[Biojava-l] Analysis output on sequences (calculating properties ofSymbolLists)

David Martin david.martin@biotek.uio.no
Tue, 16 May 2000 08:14:32 +0100


On Tue, 16 May 2000, Gerald Loeffler wrote:

> interesting! allow me to interpret your idea and add something:
> 
> whenever we talk about "calculating something", the Strategy pattern
> springs to mind, where a specific "algorithm" is represented as an
> object, and the type of that object specifies the method through which
> all these different algorithms are invoked - that's what my original
> suggestion tried to do:
> 
> interface SymbolListPropertyCalculator {
>   Object calculateSymbolListProperty(SymbolList sl);
> }
> 
> I.e. i defined exactly one algorithm type that works on a SymbolList and
> returns "anything". As allways, when instantiating a concrete
> implementation you can pass any algorithm-specific information (to the
> constructor), and so the method arguments can be minimal and should just
> mirror the essence of the algorithm.
> 
> Matthew on the other hand favoured a specific algorithm type that
> perfectly matched the examples of algorithms i needed, namely an
> algorithm type that returns a double, i.e. a more concrete Strategy
> 
> interface SymbolListDoublePropertyCalculator {
>   double calculateSymbolListDoubleProperty(SymbolList sl);
> }
> 
> What you are saying in part is that what we should really do is define a
> set of algorithm-types, where we should categorise on the return type
> and/or argument types of the algorithm, e.g.
> 
> interface SingleValueAnalysis {
>   double calculateSingleValue(SymbolList sl);
> }
> 
> interface ContinuousValueAnalysis {
>   Scalar1DFunction calculateContinuousValue(SymbolList sl);
> }
> 

Well, these would be derived from the abstract classes/interfaces.

If there was a generic abstract interface described for the AnalysisModule
(ie an object that acts as a result factory) and for the AnalysisResult
then you could write a generic analysis system and use some sort of
querying of the result to work out how to deal with it.

My initial ideas centered around some sort of CORBA implementation using a
name server to arrange AnalysisModules by input/output type and allowing
dynamic querying by the client programs to find out what analyses can be
done today. It is then nice to be able to have some degree of
prearrangment, especially when the collections of AnalysisModules could
take inputs varying from sequence through structure.


> Thus instead of an "catch-all" algorithm type (as in my original
> proposal) we would have a set of more concisely defined algorithm types
> (as also in Matthews proposal).

Yup, though still quite generic.

> 
> Additionally, you are saying that details on how exactly the algorithm
> was invoked (which parameters were used) should be returned as well. I
> don't see a need for this, because when constructing the Strategy object
> you must know which parameters to pass to it's constructor. Anyways, the
> only possible type for such an informative object would be Object, so
> may be we could derive the analysis interfaces from a common
> super-interface that defines a method for getting this
> parameters-object:
> 
> interface Analysis {
>   Object getAnalysisParameters();
> }

Interface AnalysisResult {
	ParameterCollection getAnalysisParameters();
}



> 
> But anybody interested in the parameters of a specific algorithms would
> need to know the type of object returned here...

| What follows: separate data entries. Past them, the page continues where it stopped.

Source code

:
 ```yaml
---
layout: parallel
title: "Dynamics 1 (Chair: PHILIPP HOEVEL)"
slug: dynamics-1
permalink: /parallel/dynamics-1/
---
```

Yes and no. One can conceive of a generic class of algorithm (ie
algorithms that take a sequence and resturn a single double value) where
the underlying algorithm is unknown, ie a black box. The idea is to turn
this into some sort of annotated balck box (grey box?) where the end
result is annotated with the parameters used to generate the result. This
is important.

When building an AnalysisQuery it is perfectly possible to not know what
the parameters are for the query at compile time, hence having the
interface specified by a very simple model, to wit a sequence and a
parameter collection. The parameter collection can be retrieved from the
Analysis module and parsed at run time to generate a suitable user
interface (for interactive use) or if the required parameters are known,
to be filled in automatically by the strategy. 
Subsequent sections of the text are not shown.